И, продолжая бормотать и покачивать головой, она вынула из сундука две грубые ложки и кусок овсяной лепёшки. Этот кусок да гороховая похлёбка в горшке — всё, что имел на сегодняшний ужин и на ближайшее будущее Роберт Фицус, граф Гентингдонский.
Спустившись по крутой и тёмной каменной лестнице, Роберт глубже натянул на голову капюшон, пришитый к его крестьянской куртке и, минуту поколебавшись, сильно толкнул наружную дверь. Навалившись всем телом, он с трудом открыл её и ступил наружу.

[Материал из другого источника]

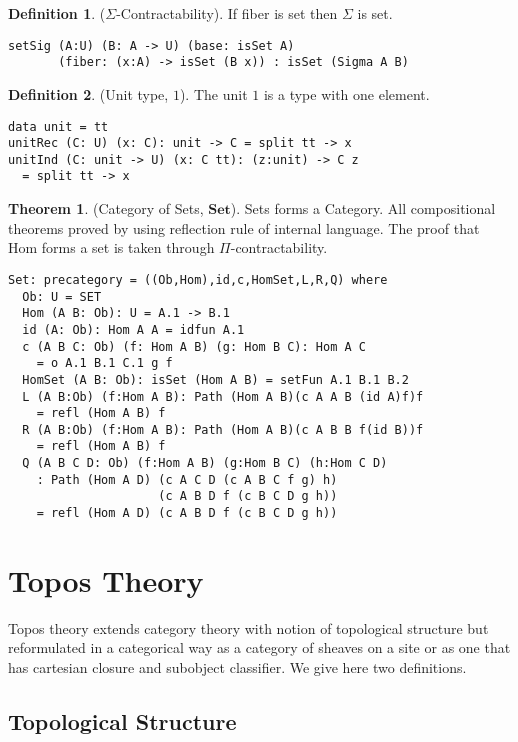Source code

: \documentclass{article}
\theoremstyle{definition}
\newtheorem{definition}{Definition}
\newtheorem{theorem}{Theorem}
\begin{document}
\begin{definition} ($\Sigma$-Contractability).
If fiber is set then $\Sigma$ is set.
\begin{lstlisting}
setSig (A:U) (B: A -> U) (base: isSet A)
       (fiber: (x:A) -> isSet (B x)) : isSet (Sigma A B)
\end{lstlisting}
\end{definition}

\begin{definition} (Unit type, $1$).
The unit $1$ is a type with one element.
\begin{lstlisting}
data unit = tt
unitRec (C: U) (x: C): unit -> C = split tt -> x
unitInd (C: unit -> U) (x: C tt): (z:unit) -> C z
  = split tt -> x
\end{lstlisting}
\end{definition}

\newpage
\begin{theorem} (Category of Sets, $\mathbf{Set}$).
Sets forms a Category.
All compositional theorems proved by using reflection rule of internal language.
The proof that $\mathrm{Hom}$ forms a set is taken through $\Pi$-contractability.
\begin{lstlisting}
Set: precategory = ((Ob,Hom),id,c,HomSet,L,R,Q) where
  Ob: U = SET
  Hom (A B: Ob): U = A.1 -> B.1
  id (A: Ob): Hom A A = idfun A.1
  c (A B C: Ob) (f: Hom A B) (g: Hom B C): Hom A C
    = o A.1 B.1 C.1 g f
  HomSet (A B: Ob): isSet (Hom A B) = setFun A.1 B.1 B.2
  L (A B:Ob) (f:Hom A B): Path (Hom A B)(c A A B (id A)f)f
    = refl (Hom A B) f
  R (A B:Ob) (f:Hom A B): Path (Hom A B)(c A B B f(id B))f
    = refl (Hom A B) f
  Q (A B C D: Ob) (f:Hom A B) (g:Hom B C) (h:Hom C D)
    : Path (Hom A D) (c A C D (c A B C f g) h)
                     (c A B D f (c B C D g h))
    = refl (Hom A D) (c A B D f (c B C D g h))
\end{lstlisting}
\end{theorem}

\section{Topos Theory}

Topos theory extends category theory with notion of topological
structure but reformulated in a categorical way
as a category of sheaves on a site or as one that has cartesian closure
and subobject classifier. We give here two definitions.

\subsection{Topological Structure}
\end{document}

Страшный порыв ветра едва не повалил его, сорвал капюшон с головы и заплясал вокруг, словно радуясь, что нашёл себе новую жертву. Но подросток мужественно справился с ним, снова нахлобучил и крепко привязал капюшон и решительными шагами направился к пустой конюшне, открытые узкие окна которой смотрели на него мрачно и неприветливо. Там в ловушках, поставленных им среди ворохов гнилой соломы, надеялся он найти пищу своему любимцу.
Уже смеркалось, и в конюшне было почти совсем темно, но Роберт хорошо знал дорогу: немало весёлых часов провёл он здесь, лаская великолепных лошадей и помогая конюхам чистить их и убирать. Когда по приказанию сэра Эгберта лошадей уводили в замок Локслей. Роберт стоял на горе со сжатыми кулаками и стиснутыми зубами, но молчал. Не хотел он посторонних людей делать свидетелями своего горя. Но когда повели его любимого Забияку и конь повернул умную голову и грустно заржал, он не выдержал и бегом бросился в сторожевую башню — последнее пристанище, оставленное ему «заботливым» опекуном.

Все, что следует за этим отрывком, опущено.